Give back each line of the listing precisely as written.

- Opening Delimiter -

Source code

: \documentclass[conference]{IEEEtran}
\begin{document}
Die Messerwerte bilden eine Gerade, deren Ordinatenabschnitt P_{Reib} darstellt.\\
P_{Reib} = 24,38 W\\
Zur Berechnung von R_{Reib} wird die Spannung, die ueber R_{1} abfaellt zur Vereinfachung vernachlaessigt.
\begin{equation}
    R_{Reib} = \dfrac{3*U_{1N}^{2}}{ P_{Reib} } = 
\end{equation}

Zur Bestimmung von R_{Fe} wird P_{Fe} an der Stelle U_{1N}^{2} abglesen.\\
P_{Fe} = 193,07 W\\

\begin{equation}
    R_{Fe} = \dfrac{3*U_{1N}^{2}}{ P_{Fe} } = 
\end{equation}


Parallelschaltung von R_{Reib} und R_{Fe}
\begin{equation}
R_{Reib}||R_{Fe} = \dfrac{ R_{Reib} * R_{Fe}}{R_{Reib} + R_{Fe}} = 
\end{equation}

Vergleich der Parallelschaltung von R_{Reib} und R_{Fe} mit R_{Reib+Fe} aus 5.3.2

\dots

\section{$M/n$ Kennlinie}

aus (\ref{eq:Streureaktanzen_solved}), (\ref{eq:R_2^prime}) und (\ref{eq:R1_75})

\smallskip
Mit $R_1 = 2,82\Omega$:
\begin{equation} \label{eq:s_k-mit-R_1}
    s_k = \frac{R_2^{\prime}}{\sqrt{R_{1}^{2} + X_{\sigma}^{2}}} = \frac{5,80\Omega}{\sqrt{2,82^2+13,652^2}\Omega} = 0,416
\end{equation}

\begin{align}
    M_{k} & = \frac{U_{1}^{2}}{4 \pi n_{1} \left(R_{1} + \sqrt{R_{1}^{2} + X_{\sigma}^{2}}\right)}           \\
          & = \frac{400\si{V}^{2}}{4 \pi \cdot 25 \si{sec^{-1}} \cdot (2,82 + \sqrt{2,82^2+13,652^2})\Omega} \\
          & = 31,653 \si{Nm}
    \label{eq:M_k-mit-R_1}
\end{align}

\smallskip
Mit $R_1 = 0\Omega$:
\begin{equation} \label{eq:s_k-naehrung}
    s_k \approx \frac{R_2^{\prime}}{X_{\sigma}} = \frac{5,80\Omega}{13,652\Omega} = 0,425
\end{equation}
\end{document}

- Closing Delimiter -

→ Task output:
Source code

: \documentclass[conference]{IEEEtran}
\begin{document}
Die Messerwerte bilden eine Gerade, deren Ordinatenabschnitt P_{Reib} darstellt.\\
P_{Reib} = 24,38 W\\
Zur Berechnung von R_{Reib} wird die Spannung, die ueber R_{1} abfaellt zur Vereinfachung vernachlaessigt.
\begin{equation}
    R_{Reib} = \dfrac{3*U_{1N}^{2}}{ P_{Reib} } = 
\end{equation}

Zur Bestimmung von R_{Fe} wird P_{Fe} an der Stelle U_{1N}^{2} abglesen.\\
P_{Fe} = 193,07 W\\

\begin{equation}
    R_{Fe} = \dfrac{3*U_{1N}^{2}}{ P_{Fe} } = 
\end{equation}


Parallelschaltung von R_{Reib} und R_{Fe}
\begin{equation}
R_{Reib}||R_{Fe} = \dfrac{ R_{Reib} * R_{Fe}}{R_{Reib} + R_{Fe}} = 
\end{equation}

Vergleich der Parallelschaltung von R_{Reib} und R_{Fe} mit R_{Reib+Fe} aus 5.3.2

\dots

\section{$M/n$ Kennlinie}

aus (\ref{eq:Streureaktanzen_solved}), (\ref{eq:R_2^prime}) und (\ref{eq:R1_75})

\smallskip
Mit $R_1 = 2,82\Omega$:
\begin{equation} \label{eq:s_k-mit-R_1}
    s_k = \frac{R_2^{\prime}}{\sqrt{R_{1}^{2} + X_{\sigma}^{2}}} = \frac{5,80\Omega}{\sqrt{2,82^2+13,652^2}\Omega} = 0,416
\end{equation}

\begin{align}
    M_{k} & = \frac{U_{1}^{2}}{4 \pi n_{1} \left(R_{1} + \sqrt{R_{1}^{2} + X_{\sigma}^{2}}\right)}           \\
          & = \frac{400\si{V}^{2}}{4 \pi \cdot 25 \si{sec^{-1}} \cdot (2,82 + \sqrt{2,82^2+13,652^2})\Omega} \\
          & = 31,653 \si{Nm}
    \label{eq:M_k-mit-R_1}
\end{align}

\smallskip
Mit $R_1 = 0\Omega$:
\begin{equation} \label{eq:s_k-naehrung}
    s_k \approx \frac{R_2^{\prime}}{X_{\sigma}} = \frac{5,80\Omega}{13,652\Omega} = 0,425
\end{equation}
\end{document}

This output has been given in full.